YouTube Music has had a limit to its Liked Music playlist since it started, and it’s pretty constrained at 5,000 songs. We tend to like more music than we do videos, and a 5,000-song limit pales in comparison to Apple Music’s 100,000 or Spotify’s unlimited liked songs playlist. Making matters worse, once that cap is hit, YouTube Music will remove the oldest liked song to make room for new ones, so users have been losing their old favorites. Now, it seems that YouTube Music has done away with this cap, or at least increased it dramatically.
As mentioned in a Reddit post, users have noticed that their Liked Music playlists have blown up from the 5,000 cap to the actual number of songs they’ve liked. There was no specified cap announced by YouTube, and some users are reporting conflicting maxes, but we can say that the cap has at least doubled to 10,000 songs.

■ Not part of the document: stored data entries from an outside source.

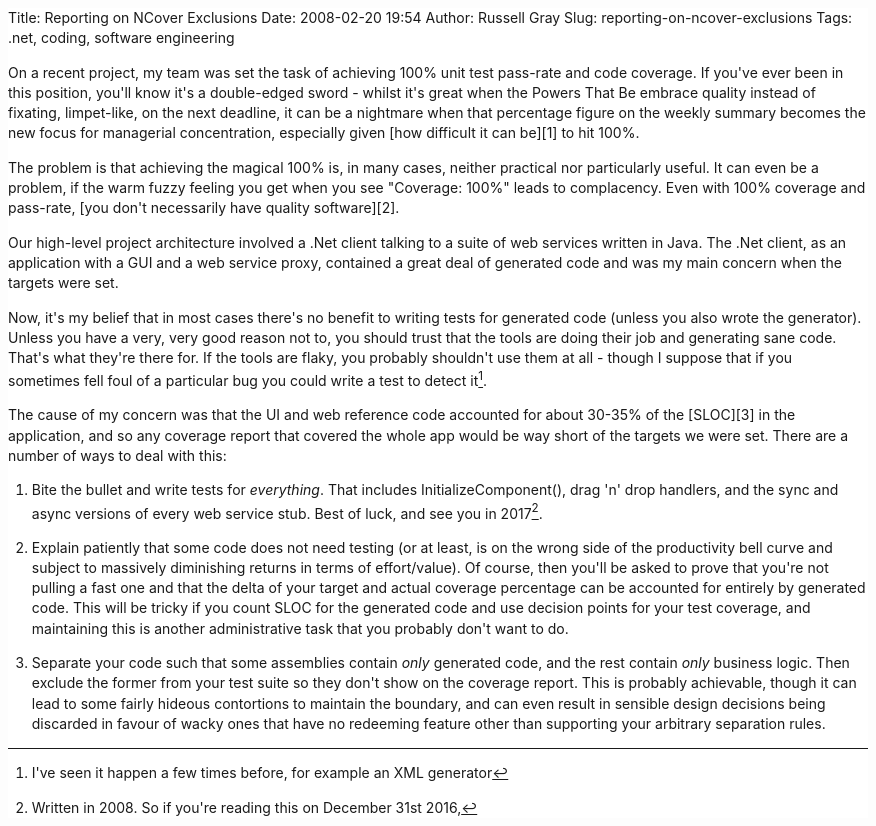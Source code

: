 Title: Reporting on NCover Exclusions
Date: 2008-02-20 19:54
Author: Russell Gray
Slug: reporting-on-ncover-exclusions
Tags: .net, coding, software engineering

On a recent project, my team was set the task of achieving 100% unit test
pass-rate and code coverage. If you've ever been in this position, you'll know
it's a double-edged sword - whilst it's great when the Powers That Be embrace
quality instead of fixating, limpet-like, on the next deadline, it can be a
nightmare when that percentage figure on the weekly summary becomes the new
focus for managerial concentration, especially given [how difficult it can
be][1] to hit 100%.

The problem is that achieving the magical 100% is, in many cases, neither
practical nor particularly useful. It can even be a problem, if the warm fuzzy
feeling you get when you see "Coverage: 100%" leads to complacency. Even with
100% coverage and pass-rate, [you don't necessarily have quality software][2].

Our high-level project architecture involved a .Net client talking to a suite
of web services written in Java. The .Net client, as an application with a GUI
and a web service proxy, contained a great deal of generated code and was my
main concern when the targets were set.

Now, it's my belief that in most cases there's no benefit to writing tests for
generated code (unless you also wrote the generator). Unless you have a very,
very good reason not to, you should trust that the tools are doing their job
and generating sane code. That's what they're there for. If the tools are
flaky, you probably shouldn't use them at all - though I suppose that if you
sometimes fell foul of a particular bug you could write a test to detect
it[^1].

The cause of my concern was that the UI and web reference code accounted for
about 30-35% of the [SLOC][3] in the application, and so any coverage report
that covered the whole app would be way short of the targets we were set.
There are a number of ways to deal with this:

1. Bite the bullet and write tests for *everything*. That includes
InitializeComponent(), drag 'n' drop handlers, and the sync and async versions
of every web service stub. Best of luck, and see you in 2017[^2].

2. Explain patiently that some code does not need testing (or at least, is on
the wrong side of the productivity bell curve and subject to massively
diminishing returns in terms of effort/value). Of course, then you'll be asked
to prove that you're not pulling a fast one and that the delta of your target
and actual coverage percentage can be accounted for entirely by generated
code. This will be tricky if you count SLOC for the generated code and use
decision points for your test coverage, and maintaining this is another
administrative task that you probably don't want to do.

3. Separate your code such that some assemblies contain *only* generated code,
and the rest contain *only* business logic. Then exclude the former from your
test suite so they don't show on the coverage report. This is probably
achievable, though it can lead to some fairly hideous contortions to maintain
the boundary, and can even result in sensible design decisions being discarded
in favour of wacky ones that have no redeeming feature other than supporting
your arbitrary separation rules.


[^1]: I've seen it happen a few times before, for example an XML generator
[^2]: Written in 2008. So if you're reading this on December 31st 2016,
[^3]: Yes, I know that NCover 2.x has built-in regex-based exclusions that
[1]: http://www.ericsink.com/articles/Code_Coverage.html
[2]: http://www-128.ibm.com/developerworks/java/library/j-cq01316/
[3]: http://en.wikipedia.org/wiki/Source_lines_of_code
[4]: http://www.ncover.com/
[5]: http://www.ericsink.com/articles/Code_Coverage.html
[6]: http://weblogs.asp.net/nunitaddin/archive/2006/10/04/CoverageExclude.aspx
[7]: http://www.kiwidude.com/blog/2006/07/nant-and-msbuild-tasks-for-ncover.html
[8]: {filename}/images/ncoverexplorer-report-unmodified.png
[9]: https://gist.github.com/russgray/5871d545f24a12fafc00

What’s strange is that all the songs users have liked past the 5,000 mark were added back in at once, so the older songs weren’t really deleted, they were just removed from the playlist. YouTube Music is still keeping track of every song you’ve liked, you just can’t get a list beyond what the cap says.
This has led many to question why YouTube Music won’t just let users have unlimited playlists — if the service is keeping track of likes anyway, why is there a cap on the playlist? We can’t answer these questions, but it’s good to see the cap is at least growing.
YouTube Music may have made this change in response to feedback. The 5,000-song limit was lamented by users in countless forum posts over the years because it meant they had to constantly delete songs to make room for new ones if they didn’t want to lose the older songs. If nothing else, the increased limit helps bring YouTube Music closer to feature parity with some of the best music players for Android.